FINDINGS AND CONCLUSION
- After consideration of the evidence before me, I am satisfied to the requisite standard that Mr Dunlop's death was preventable, in that: a. the nursing staff at Donvale failed to follow proper procedure to escalate care, despite further objective evidence of deterioration.
88. I express my sincere condolences to Mr Dunlop's family for their loss.
- Having investigated the death, without holding an inquest, I make the following findings pursuant to section 67(1) of the Act: a. The identity of the deceased was Ian Dunlop, born 5 April 1942; b. The death occurred on 19 December 2016 at Donvale Rehabilitation Hospital, 1119 Doncaster Road, Donvale Victoria 3111 from pericarditis post aortic valve surgery; and c. The death occurred in the circumstances described above.

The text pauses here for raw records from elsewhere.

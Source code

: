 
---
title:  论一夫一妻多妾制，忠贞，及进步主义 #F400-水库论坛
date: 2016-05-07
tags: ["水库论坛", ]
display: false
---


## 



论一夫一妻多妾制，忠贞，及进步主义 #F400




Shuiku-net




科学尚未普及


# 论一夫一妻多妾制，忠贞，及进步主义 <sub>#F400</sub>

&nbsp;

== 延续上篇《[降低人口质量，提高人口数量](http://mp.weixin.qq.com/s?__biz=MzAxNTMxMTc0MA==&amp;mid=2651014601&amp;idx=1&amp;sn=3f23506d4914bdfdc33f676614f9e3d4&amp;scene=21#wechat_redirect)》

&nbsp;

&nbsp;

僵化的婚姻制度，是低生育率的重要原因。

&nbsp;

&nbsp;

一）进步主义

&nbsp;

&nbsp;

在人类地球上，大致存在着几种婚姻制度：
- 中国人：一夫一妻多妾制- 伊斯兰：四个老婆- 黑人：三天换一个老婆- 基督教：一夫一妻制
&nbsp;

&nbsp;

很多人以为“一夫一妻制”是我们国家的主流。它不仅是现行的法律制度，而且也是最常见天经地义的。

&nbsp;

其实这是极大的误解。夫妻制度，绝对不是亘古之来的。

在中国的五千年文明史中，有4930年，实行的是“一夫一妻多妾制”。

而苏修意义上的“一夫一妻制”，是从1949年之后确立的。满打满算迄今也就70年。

RECOMMENDATION Pursuant to section 72(2) of the Act67, the following recommendation is made:
- That, as soon as is practicable, Donvale provide the Court with their Recognising and Responding to Clinical Deterioration policy, as revised following the discussion by their Medical Advisory Committee Meeting scheduled for 20 March 2019.
OTHER MATTERS
- I direct that a copy of this finding be provided to the following: a. Ms Clare Dunlop, senior next of kin; b. Ms Jillian Sands, Warringal Private Hospital, interested party; c. Dr Noel Patrick Smyth, Eastbrooke Family Clinic Doncaster, interested party; d. Dr Rosana Hage-Ali, cardiologist, interested party; e. Associate Professor George Matalanis, cardiothoracic and vascular surgeon, interested party; 67 I note that this recommendation has already been published to the recipient and responded to as required by the Act.
f. Avant Law on behalf of Associate Professor George Matalanis; g. Kennedy’s on behalf of Dr Rosana Hage-Ali; h. Ms Caroline Andrew, Director of Nursing, Donvale Rehabilitation Hospital, interested party; i. First Constable Daniel Hopkins, Victoria Police, Coroner's Investigator.

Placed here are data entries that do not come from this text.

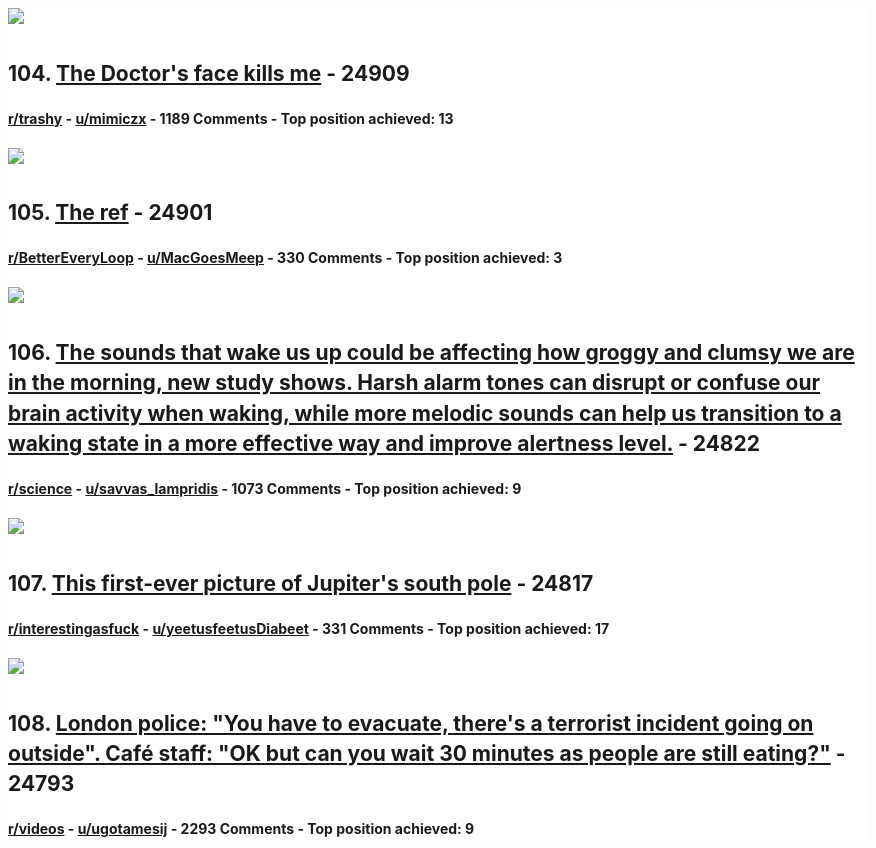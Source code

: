 <a href="https://i.redd.it/1hh7paym5ne41.jpg"><img src="https://b.thumbs.redditmedia.com/QpcGhqly7UgWYrWljKe0l3uXiGscQea_ib06k2jphPs.jpg"></img></a>

## 104. [The Doctor's face kills me](http://reddit.com/r/trashy/comments/ey6hya/the_doctors_face_kills_me/) - 24909
#### [r/trashy](http://reddit.com/r/trashy) - [u/mimiczx](http://reddit.com/u/mimiczx) - 1189 Comments - Top position achieved: 13

<a href="https://v.redd.it/bt9ty56mdpe41"><img src="https://b.thumbs.redditmedia.com/rXBIUmW7Ox_MROq4bt4MR5NWPHWVQwpsheQJ3kQkUos.jpg"></img></a>

## 105. [The ref](http://reddit.com/r/BetterEveryLoop/comments/eyhenl/the_ref/) - 24901
#### [r/BetterEveryLoop](http://reddit.com/r/BetterEveryLoop) - [u/MacGoesMeep](http://reddit.com/u/MacGoesMeep) - 330 Comments - Top position achieved: 3

<a href="https://v.redd.it/1wv3rp791te41"><img src="https://b.thumbs.redditmedia.com/WnmkGnYBTFial00dIMLRcupJc2I3VeY8g0s--a7swfY.jpg"></img></a>

## 106. [The sounds that wake us up could be affecting how groggy and clumsy we are in the morning, new study shows. Harsh alarm tones can disrupt or confuse our brain activity when waking, while more melodic sounds can help us transition to a waking state in a more effective way and improve alertness level.](http://reddit.com/r/science/comments/ey3wu0/the_sounds_that_wake_us_up_could_be_affecting_how/) - 24822
#### [r/science](http://reddit.com/r/science) - [u/savvas_lampridis](http://reddit.com/u/savvas_lampridis) - 1073 Comments - Top position achieved: 9

<a href="https://www.rmit.edu.au/news/media-releases-and-expert-comments/2020/feb/melodic-alarms"><img src="https://b.thumbs.redditmedia.com/s8uitKbieDxZF5fqmPwnefT89Y82ThMHA6m2CYD7BPw.jpg"></img></a>

## 107. [This first-ever picture of Jupiter's south pole](http://reddit.com/r/interestingasfuck/comments/exzwbq/this_firstever_picture_of_jupiters_south_pole/) - 24817
#### [r/interestingasfuck](http://reddit.com/r/interestingasfuck) - [u/yeetusfeetusDiabeet](http://reddit.com/u/yeetusfeetusDiabeet) - 331 Comments - Top position achieved: 17

<a href="https://i.redd.it/422p2jnc5le41.jpg"><img src="https://a.thumbs.redditmedia.com/VwZ8mhTp4EOF0C9PFazG4Xxuh0UT6veUFNbbfsSFT78.jpg"></img></a>

## 108. [London police: "You have to evacuate, there's a terrorist incident going on outside". Café staff: "OK but can you wait 30 minutes as people are still eating?"](http://reddit.com/r/videos/comments/ey7c4l/london_police_you_have_to_evacuate_theres_a/) - 24793
#### [r/videos](http://reddit.com/r/videos) - [u/ugotamesij](http://reddit.com/u/ugotamesij) - 2293 Comments - Top position achieved: 9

Signature: ___________________________________ Coroner Sarah Gebert Date : 30 November 2022 NOTE: Under section 83 of the Coroners Act 2008 ('the Act'), a person with sufficient interest in an investigation may appeal to the Trial Division of the Supreme Court against the findings of a coroner in respect of a death after an investigation. An appeal must be made within 6 months after the day on which the determination is made, unless the Supreme Court grants leave to appeal out of time under section 86 of the Act.